-- Exercise input --
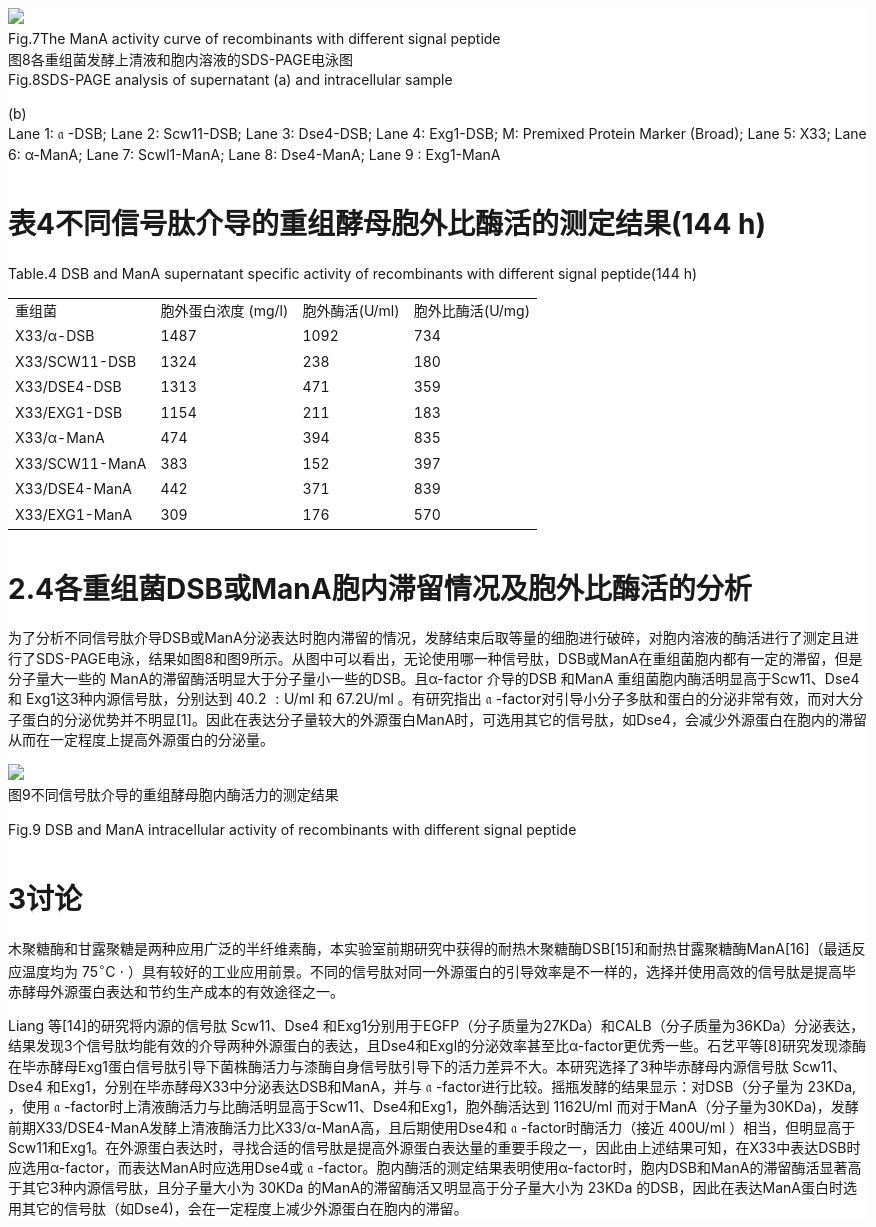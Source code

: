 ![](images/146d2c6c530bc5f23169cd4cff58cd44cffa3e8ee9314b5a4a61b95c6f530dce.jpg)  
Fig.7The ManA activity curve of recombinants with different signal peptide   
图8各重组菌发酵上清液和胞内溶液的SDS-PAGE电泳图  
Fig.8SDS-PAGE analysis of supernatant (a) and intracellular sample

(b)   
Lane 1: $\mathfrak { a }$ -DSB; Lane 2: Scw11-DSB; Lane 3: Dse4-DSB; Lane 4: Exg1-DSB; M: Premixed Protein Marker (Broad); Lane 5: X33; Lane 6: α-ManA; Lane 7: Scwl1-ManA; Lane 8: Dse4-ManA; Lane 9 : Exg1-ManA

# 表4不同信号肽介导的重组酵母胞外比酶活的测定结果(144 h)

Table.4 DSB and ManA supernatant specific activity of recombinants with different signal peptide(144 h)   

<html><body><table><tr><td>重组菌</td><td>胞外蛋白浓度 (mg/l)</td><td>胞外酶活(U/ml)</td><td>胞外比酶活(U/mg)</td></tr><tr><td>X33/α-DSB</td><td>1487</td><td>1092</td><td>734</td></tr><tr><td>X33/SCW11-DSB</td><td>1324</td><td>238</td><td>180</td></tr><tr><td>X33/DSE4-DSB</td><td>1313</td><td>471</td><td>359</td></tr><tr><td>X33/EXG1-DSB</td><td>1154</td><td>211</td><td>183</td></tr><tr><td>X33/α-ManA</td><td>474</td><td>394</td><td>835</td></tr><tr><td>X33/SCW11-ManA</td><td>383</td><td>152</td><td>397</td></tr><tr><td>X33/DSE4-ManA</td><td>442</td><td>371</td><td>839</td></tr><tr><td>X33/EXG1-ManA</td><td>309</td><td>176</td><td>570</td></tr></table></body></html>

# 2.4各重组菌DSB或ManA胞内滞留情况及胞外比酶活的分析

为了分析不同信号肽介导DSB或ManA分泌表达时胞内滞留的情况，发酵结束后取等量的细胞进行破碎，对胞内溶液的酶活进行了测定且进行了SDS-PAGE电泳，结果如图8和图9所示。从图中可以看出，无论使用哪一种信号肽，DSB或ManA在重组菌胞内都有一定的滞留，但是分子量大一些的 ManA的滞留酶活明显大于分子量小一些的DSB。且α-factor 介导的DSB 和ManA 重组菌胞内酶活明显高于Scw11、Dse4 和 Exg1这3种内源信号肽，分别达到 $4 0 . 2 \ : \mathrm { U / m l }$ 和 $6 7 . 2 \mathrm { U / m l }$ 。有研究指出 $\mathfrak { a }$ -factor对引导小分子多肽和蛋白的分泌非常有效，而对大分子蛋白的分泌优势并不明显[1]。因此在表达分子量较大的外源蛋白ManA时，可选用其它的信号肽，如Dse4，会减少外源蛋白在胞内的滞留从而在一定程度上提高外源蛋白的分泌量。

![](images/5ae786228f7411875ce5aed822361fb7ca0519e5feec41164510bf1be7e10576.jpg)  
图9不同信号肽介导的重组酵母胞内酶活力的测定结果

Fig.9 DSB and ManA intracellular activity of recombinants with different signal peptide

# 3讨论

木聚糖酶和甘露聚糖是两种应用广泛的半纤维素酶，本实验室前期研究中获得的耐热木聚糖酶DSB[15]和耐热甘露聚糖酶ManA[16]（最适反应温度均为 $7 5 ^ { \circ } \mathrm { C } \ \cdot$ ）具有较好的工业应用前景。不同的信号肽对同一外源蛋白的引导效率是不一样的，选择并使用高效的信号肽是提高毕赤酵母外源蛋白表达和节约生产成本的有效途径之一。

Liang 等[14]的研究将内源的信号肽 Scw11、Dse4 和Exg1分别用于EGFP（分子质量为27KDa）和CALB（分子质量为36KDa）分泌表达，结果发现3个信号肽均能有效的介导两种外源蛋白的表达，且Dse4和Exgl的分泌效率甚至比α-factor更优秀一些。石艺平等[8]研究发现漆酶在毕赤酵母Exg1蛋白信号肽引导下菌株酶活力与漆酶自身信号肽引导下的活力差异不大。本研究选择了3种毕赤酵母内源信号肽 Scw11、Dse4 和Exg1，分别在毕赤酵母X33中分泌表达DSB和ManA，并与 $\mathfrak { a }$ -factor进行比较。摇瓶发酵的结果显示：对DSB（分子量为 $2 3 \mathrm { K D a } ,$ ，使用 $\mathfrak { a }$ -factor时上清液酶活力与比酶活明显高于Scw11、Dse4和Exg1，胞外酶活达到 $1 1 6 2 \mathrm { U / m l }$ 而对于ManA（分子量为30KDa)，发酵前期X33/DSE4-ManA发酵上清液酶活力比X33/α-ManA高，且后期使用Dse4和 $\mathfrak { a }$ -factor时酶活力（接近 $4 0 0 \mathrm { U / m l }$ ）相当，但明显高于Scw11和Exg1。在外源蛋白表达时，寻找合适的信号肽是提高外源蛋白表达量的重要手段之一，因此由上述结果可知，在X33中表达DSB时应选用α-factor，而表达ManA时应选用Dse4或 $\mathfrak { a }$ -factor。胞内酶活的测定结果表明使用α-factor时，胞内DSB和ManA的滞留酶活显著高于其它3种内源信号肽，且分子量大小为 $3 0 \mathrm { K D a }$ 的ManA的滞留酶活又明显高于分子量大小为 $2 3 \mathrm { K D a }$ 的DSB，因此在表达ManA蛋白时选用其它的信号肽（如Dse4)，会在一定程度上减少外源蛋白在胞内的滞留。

-- Goal of the exercise --
Set down the entries shown above once more, exactly as they read, but without pictures.

-- Answer space --
Source code

: ![](images/146d2c6c530bc5f23169cd4cff58cd44cffa3e8ee9314b5a4a61b95c6f530dce.jpg)  
Fig.7The ManA activity curve of recombinants with different signal peptide   
图8各重组菌发酵上清液和胞内溶液的SDS-PAGE电泳图  
Fig.8SDS-PAGE analysis of supernatant (a) and intracellular sample

(b)   
Lane 1: $\mathfrak { a }$ -DSB; Lane 2: Scw11-DSB; Lane 3: Dse4-DSB; Lane 4: Exg1-DSB; M: Premixed Protein Marker (Broad); Lane 5: X33; Lane 6: α-ManA; Lane 7: Scwl1-ManA; Lane 8: Dse4-ManA; Lane 9 : Exg1-ManA

# 表4不同信号肽介导的重组酵母胞外比酶活的测定结果(144 h)

Table.4 DSB and ManA supernatant specific activity of recombinants with different signal peptide(144 h)   

<html><body><table><tr><td>重组菌</td><td>胞外蛋白浓度 (mg/l)</td><td>胞外酶活(U/ml)</td><td>胞外比酶活(U/mg)</td></tr><tr><td>X33/α-DSB</td><td>1487</td><td>1092</td><td>734</td></tr><tr><td>X33/SCW11-DSB</td><td>1324</td><td>238</td><td>180</td></tr><tr><td>X33/DSE4-DSB</td><td>1313</td><td>471</td><td>359</td></tr><tr><td>X33/EXG1-DSB</td><td>1154</td><td>211</td><td>183</td></tr><tr><td>X33/α-ManA</td><td>474</td><td>394</td><td>835</td></tr><tr><td>X33/SCW11-ManA</td><td>383</td><td>152</td><td>397</td></tr><tr><td>X33/DSE4-ManA</td><td>442</td><td>371</td><td>839</td></tr><tr><td>X33/EXG1-ManA</td><td>309</td><td>176</td><td>570</td></tr></table></body></html>

# 2.4各重组菌DSB或ManA胞内滞留情况及胞外比酶活的分析

为了分析不同信号肽介导DSB或ManA分泌表达时胞内滞留的情况，发酵结束后取等量的细胞进行破碎，对胞内溶液的酶活进行了测定且进行了SDS-PAGE电泳，结果如图8和图9所示。从图中可以看出，无论使用哪一种信号肽，DSB或ManA在重组菌胞内都有一定的滞留，但是分子量大一些的 ManA的滞留酶活明显大于分子量小一些的DSB。且α-factor 介导的DSB 和ManA 重组菌胞内酶活明显高于Scw11、Dse4 和 Exg1这3种内源信号肽，分别达到 $4 0 . 2 \ : \mathrm { U / m l }$ 和 $6 7 . 2 \mathrm { U / m l }$ 。有研究指出 $\mathfrak { a }$ -factor对引导小分子多肽和蛋白的分泌非常有效，而对大分子蛋白的分泌优势并不明显[1]。因此在表达分子量较大的外源蛋白ManA时，可选用其它的信号肽，如Dse4，会减少外源蛋白在胞内的滞留从而在一定程度上提高外源蛋白的分泌量。

![](images/5ae786228f7411875ce5aed822361fb7ca0519e5feec41164510bf1be7e10576.jpg)  
图9不同信号肽介导的重组酵母胞内酶活力的测定结果

Fig.9 DSB and ManA intracellular activity of recombinants with different signal peptide

# 3讨论

木聚糖酶和甘露聚糖是两种应用广泛的半纤维素酶，本实验室前期研究中获得的耐热木聚糖酶DSB[15]和耐热甘露聚糖酶ManA[16]（最适反应温度均为 $7 5 ^ { \circ } \mathrm { C } \ \cdot$ ）具有较好的工业应用前景。不同的信号肽对同一外源蛋白的引导效率是不一样的，选择并使用高效的信号肽是提高毕赤酵母外源蛋白表达和节约生产成本的有效途径之一。

Liang 等[14]的研究将内源的信号肽 Scw11、Dse4 和Exg1分别用于EGFP（分子质量为27KDa）和CALB（分子质量为36KDa）分泌表达，结果发现3个信号肽均能有效的介导两种外源蛋白的表达，且Dse4和Exgl的分泌效率甚至比α-factor更优秀一些。石艺平等[8]研究发现漆酶在毕赤酵母Exg1蛋白信号肽引导下菌株酶活力与漆酶自身信号肽引导下的活力差异不大。本研究选择了3种毕赤酵母内源信号肽 Scw11、Dse4 和Exg1，分别在毕赤酵母X33中分泌表达DSB和ManA，并与 $\mathfrak { a }$ -factor进行比较。摇瓶发酵的结果显示：对DSB（分子量为 $2 3 \mathrm { K D a } ,$ ，使用 $\mathfrak { a }$ -factor时上清液酶活力与比酶活明显高于Scw11、Dse4和Exg1，胞外酶活达到 $1 1 6 2 \mathrm { U / m l }$ 而对于ManA（分子量为30KDa)，发酵前期X33/DSE4-ManA发酵上清液酶活力比X33/α-ManA高，且后期使用Dse4和 $\mathfrak { a }$ -factor时酶活力（接近 $4 0 0 \mathrm { U / m l }$ ）相当，但明显高于Scw11和Exg1。在外源蛋白表达时，寻找合适的信号肽是提高外源蛋白表达量的重要手段之一，因此由上述结果可知，在X33中表达DSB时应选用α-factor，而表达ManA时应选用Dse4或 $\mathfrak { a }$ -factor。胞内酶活的测定结果表明使用α-factor时，胞内DSB和ManA的滞留酶活显著高于其它3种内源信号肽，且分子量大小为 $3 0 \mathrm { K D a }$ 的ManA的滞留酶活又明显高于分子量大小为 $2 3 \mathrm { K D a }$ 的DSB，因此在表达ManA蛋白时选用其它的信号肽（如Dse4)，会在一定程度上减少外源蛋白在胞内的滞留。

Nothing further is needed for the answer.